Now, consider a complex vector bundle $\pi \colon E \to M$. From the definition of a complex vector bundle, $E$ comes with a complex structure $i \colon E_m \to E_m$ on every fiber. Pick an almost-complex structure $I$ on the total space $E$ which is compatible with the fiber-wise complex structure, in the sense that it agrees with the action of $i$ on vertical tangent vectors. (A "vertical tangent vector" is a vector in the kernel of $\pi_* \colon TE \to TM$. I'll leave it as an exercise to guess how $i$ is supposed to act on vertical tangent vectors.)
Now we can say $E$ is "holomorphic" if $\pi$ is holomorphic, using our earlier definition of holomorphicity for maps between almost-complex manifolds.
This answer comes with the standard caveat that even if you can generalize a definition, it doesn't mean you should. This definition of a holomorphic vector bundle may only turn out to be useful when one or both of $I$ and $J$ are complex structures. At the very least, however, this definition should help you understand which results about holomorphic vector bundles fail, and why, when the base space or the total space is merely almost-complex.
A: 
As far as I understand, being Kähler only needs an almost complex manifold

This is false.
A Kähler manifold is a complex manifold equipped with a hermitian metric such that the associated two-form is closed.

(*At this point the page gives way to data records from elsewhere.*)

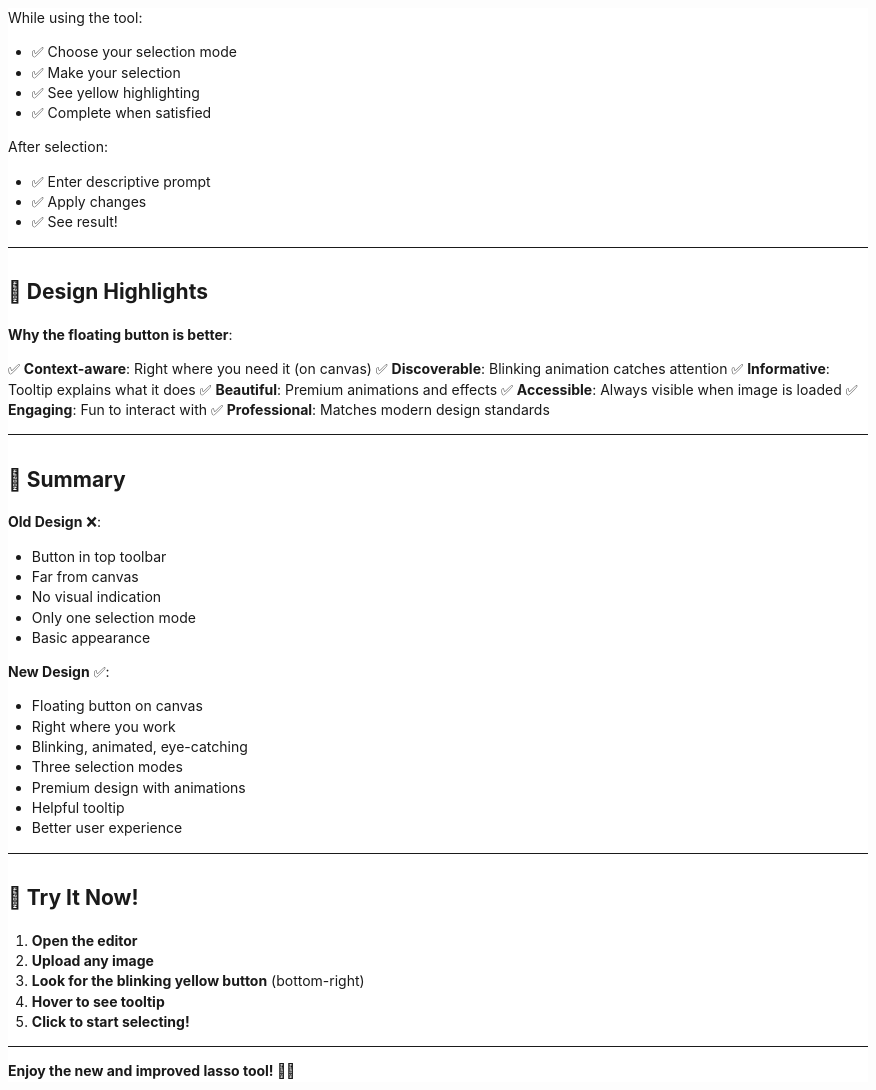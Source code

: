While using the tool:
- ✅ Choose your selection mode
- ✅ Make your selection
- ✅ See yellow highlighting
- ✅ Complete when satisfied

After selection:
- ✅ Enter descriptive prompt
- ✅ Apply changes
- ✅ See result!

---

## 🎨 Design Highlights

**Why the floating button is better**:

✅ **Context-aware**: Right where you need it (on canvas)
✅ **Discoverable**: Blinking animation catches attention
✅ **Informative**: Tooltip explains what it does
✅ **Beautiful**: Premium animations and effects
✅ **Accessible**: Always visible when image is loaded
✅ **Engaging**: Fun to interact with
✅ **Professional**: Matches modern design standards

---

## 🎉 Summary

**Old Design** ❌:
- Button in top toolbar
- Far from canvas
- No visual indication
- Only one selection mode
- Basic appearance

**New Design** ✅:
- Floating button on canvas
- Right where you work
- Blinking, animated, eye-catching
- Three selection modes
- Premium design with animations
- Helpful tooltip
- Better user experience

---

## 🚀 Try It Now!

1. **Open the editor**
2. **Upload any image**
3. **Look for the blinking yellow button** (bottom-right)
4. **Hover to see tooltip**
5. **Click to start selecting!**

---

**Enjoy the new and improved lasso tool! 🎨✨**
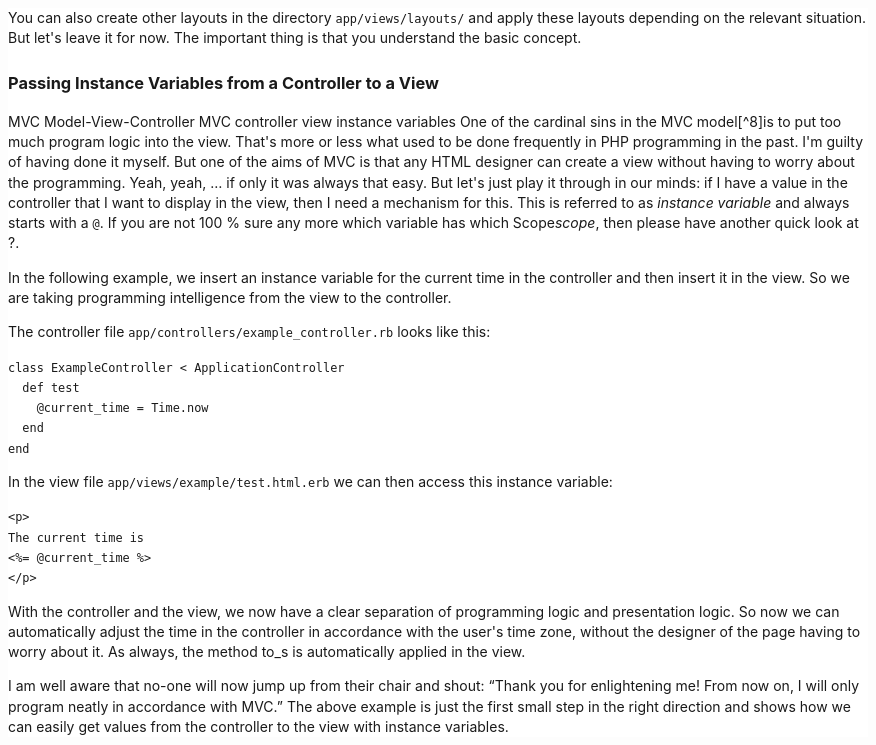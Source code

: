You can also create other layouts in the directory `app/views/layouts/`
and apply these layouts depending on the relevant situation. But let's
leave it for now. The important thing is that you understand the basic
concept.

### Passing Instance Variables from a Controller to a View

MVC
Model-View-Controller
MVC
controller
view
instance variables
One of the cardinal sins in the MVC model[^8]is to put too much program
logic into the view. That's more or less what used to be done frequently
in PHP programming in the past. I'm guilty of having done it myself. But
one of the aims of MVC is that any HTML designer can create a view
without having to worry about the programming. Yeah, yeah, … if only it
was always that easy. But let's just play it through in our minds: if I
have a value in the controller that I want to display in the view, then
I need a mechanism for this. This is referred to as *instance variable*
and always starts with a `@`. If you are not 100 % sure any more which
variable has which Scope*scope*, then please have another quick look at
?.

In the following example, we insert an instance variable for the current
time in the controller and then insert it in the view. So we are taking
programming intelligence from the view to the controller.

The controller file `app/controllers/example_controller.rb` looks like
this:

    class ExampleController < ApplicationController
      def test
        @current_time = Time.now
      end
    end

In the view file `app/views/example/test.html.erb` we can then access
this instance variable:

    <p>
    The current time is
    <%= @current_time %>
    </p>

With the controller and the view, we now have a clear separation of
programming logic and presentation logic. So now we can automatically
adjust the time in the controller in accordance with the user's time
zone, without the designer of the page having to worry about it. As
always, the method to\_s is automatically applied in the view.

I am well aware that no-one will now jump up from their chair and shout:
“Thank you for enlightening me! From now on, I will only program neatly
in accordance with MVC.” The above example is just the first small step
in the right direction and shows how we can easily get values from the
controller to the view with instance variables.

The corresponding notion for an almost complex manifold as opposed to a complex manifold is called an almost Kähler manifold.
Your confusion has little to do with the definition of Kähler, but rather with the definition of a holomorphic vector bundle.
By definition, a holomorphic vector bundle is a complex vector bundle over a complex manifold $X$ such that the total space $E$ is a complex manifold and the projection map $\pi : E \to X$ is holomorphic. If $X$ is not complex, no bundle $\pi : E \to X$ is holomorphic.
In particular, while an almost complex structure on $M$ gives rise to a splitting $TM\otimes\mathbb{C} = T^{1,0}M\oplus T^{0,1}M$, the complex bundle $T^{1,0}M \to M$ is a holomorphic vector bundle only when the almost complex structure is integrable, in which case $M$ is complex.
Note, calling $T^{0,1}M$ the antiholomorphic tangent bundle is potentially misleading as there is no such thing as an antiholomorphic vector bundle. A holomorphic vector bundle has holomorphic transition functions, but a vector bundle cannot have antiholomorphic transition functions as the composition of antiholomorphic functions is holomorphic.